=== Action item ===
Only the lines holding the word "Festival" are wanted; copy each of them from the listing.

---------- Records shown ----------

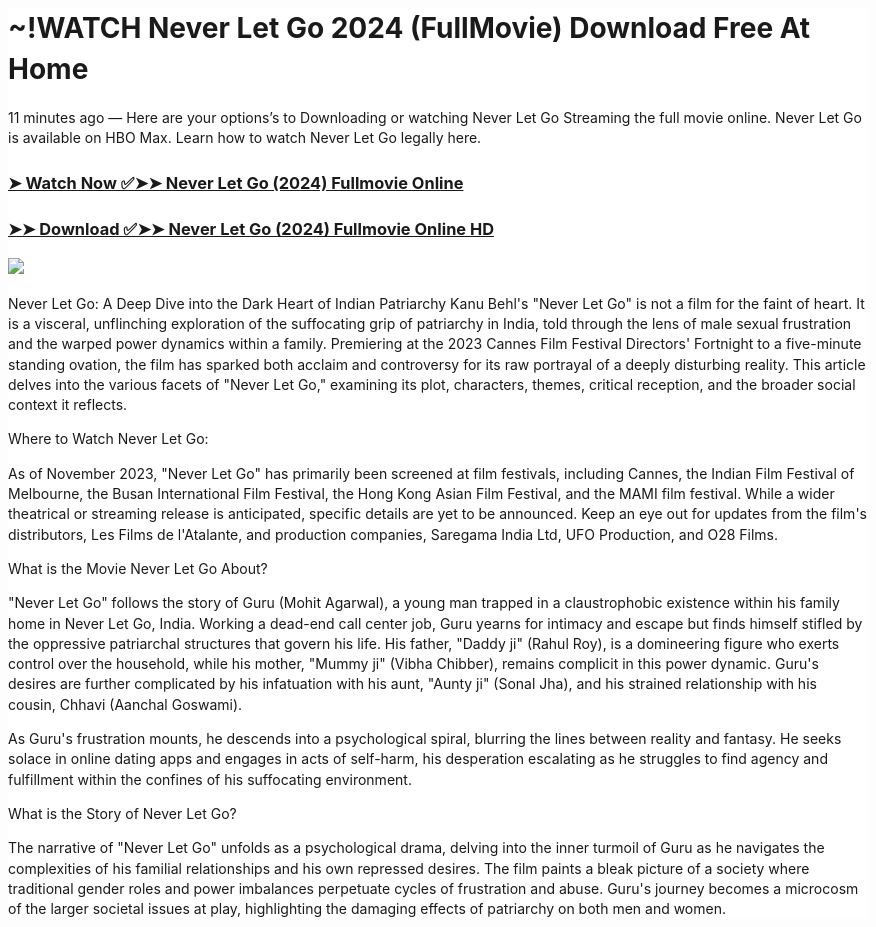 # ~!WATCH Never Let Go 2024 (FullMovie) Download Free At Home

11 minutes ago — Here are your options’s to Downloading or watching Never Let Go Streaming the full movie online. Never Let Go is available on HBO Max. Learn how to watch Never Let Go legally here.


### [➤ Watch Now ✅➤➤ Never Let Go (2024) Fullmovie Online](https://cutt.ly/TeUQ5cTb)

### [➤➤ Download ✅➤➤ Never Let Go (2024) Fullmovie Online HD](https://cutt.ly/TeUQ5cTb)

<p dir="auto"><a href="https://cutt.ly/TeUQ5cTb" title="PLAY NOW" rel="nofollow"><img src="https://i.imgur.com/jhNGoEt.gif" style="max-width: 100%;"></a></p>


Never Let Go: A Deep Dive into the Dark Heart of Indian Patriarchy
Kanu Behl's "Never Let Go" is not a film for the faint of heart. It is a visceral, unflinching exploration of the suffocating grip of patriarchy in India, told through the lens of male sexual frustration and the warped power dynamics within a family. Premiering at the 2023 Cannes Film Festival Directors' Fortnight to a five-minute standing ovation, the film has sparked both acclaim and controversy for its raw portrayal of a deeply disturbing reality. This article delves into the various facets of "Never Let Go," examining its plot, characters, themes, critical reception, and the broader social context it reflects.

Where to Watch Never Let Go:

As of November 2023, "Never Let Go" has primarily been screened at film festivals, including Cannes, the Indian Film Festival of Melbourne, the Busan International Film Festival, the Hong Kong Asian Film Festival, and the MAMI film festival. While a wider theatrical or streaming release is anticipated, specific details are yet to be announced. Keep an eye out for updates from the film's distributors, Les Films de l'Atalante, and production companies, Saregama India Ltd, UFO Production, and O28 Films.

What is the Movie Never Let Go About?

"Never Let Go" follows the story of Guru (Mohit Agarwal), a young man trapped in a claustrophobic existence within his family home in Never Let Go, India. Working a dead-end call center job, Guru yearns for intimacy and escape but finds himself stifled by the oppressive patriarchal structures that govern his life. His father, "Daddy ji" (Rahul Roy), is a domineering figure who exerts control over the household, while his mother, "Mummy ji" (Vibha Chibber), remains complicit in this power dynamic. Guru's desires are further complicated by his infatuation with his aunt, "Aunty ji" (Sonal Jha), and his strained relationship with his cousin, Chhavi (Aanchal Goswami).

As Guru's frustration mounts, he descends into a psychological spiral, blurring the lines between reality and fantasy. He seeks solace in online dating apps and engages in acts of self-harm, his desperation escalating as he struggles to find agency and fulfillment within the confines of his suffocating environment.

What is the Story of Never Let Go?

The narrative of "Never Let Go" unfolds as a psychological drama, delving into the inner turmoil of Guru as he navigates the complexities of his familial relationships and his own repressed desires. The film paints a bleak picture of a society where traditional gender roles and power imbalances perpetuate cycles of frustration and abuse. Guru's journey becomes a microcosm of the larger societal issues at play, highlighting the damaging effects of patriarchy on both men and women.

----------

=== Exercise result ===
Kanu Behl's "Never Let Go" is not a film for the faint of heart. It is a visceral, unflinching exploration of the suffocating grip of patriarchy in India, told through the lens of male sexual frustration and the warped power dynamics within a family. Premiering at the 2023 Cannes Film Festival Directors' Fortnight to a five-minute standing ovation, the film has sparked both acclaim and controversy for its raw portrayal of a deeply disturbing reality. This article delves into the various facets of "Never Let Go," examining its plot, characters, themes, critical reception, and the broader social context it reflects.
As of November 2023, "Never Let Go" has primarily been screened at film festivals, including Cannes, the Indian Film Festival of Melbourne, the Busan International Film Festival, the Hong Kong Asian Film Festival, and the MAMI film festival. While a wider theatrical or streaming release is anticipated, specific details are yet to be announced. Keep an eye out for updates from the film's distributors, Les Films de l'Atalante, and production companies, Saregama India Ltd, UFO Production, and O28 Films.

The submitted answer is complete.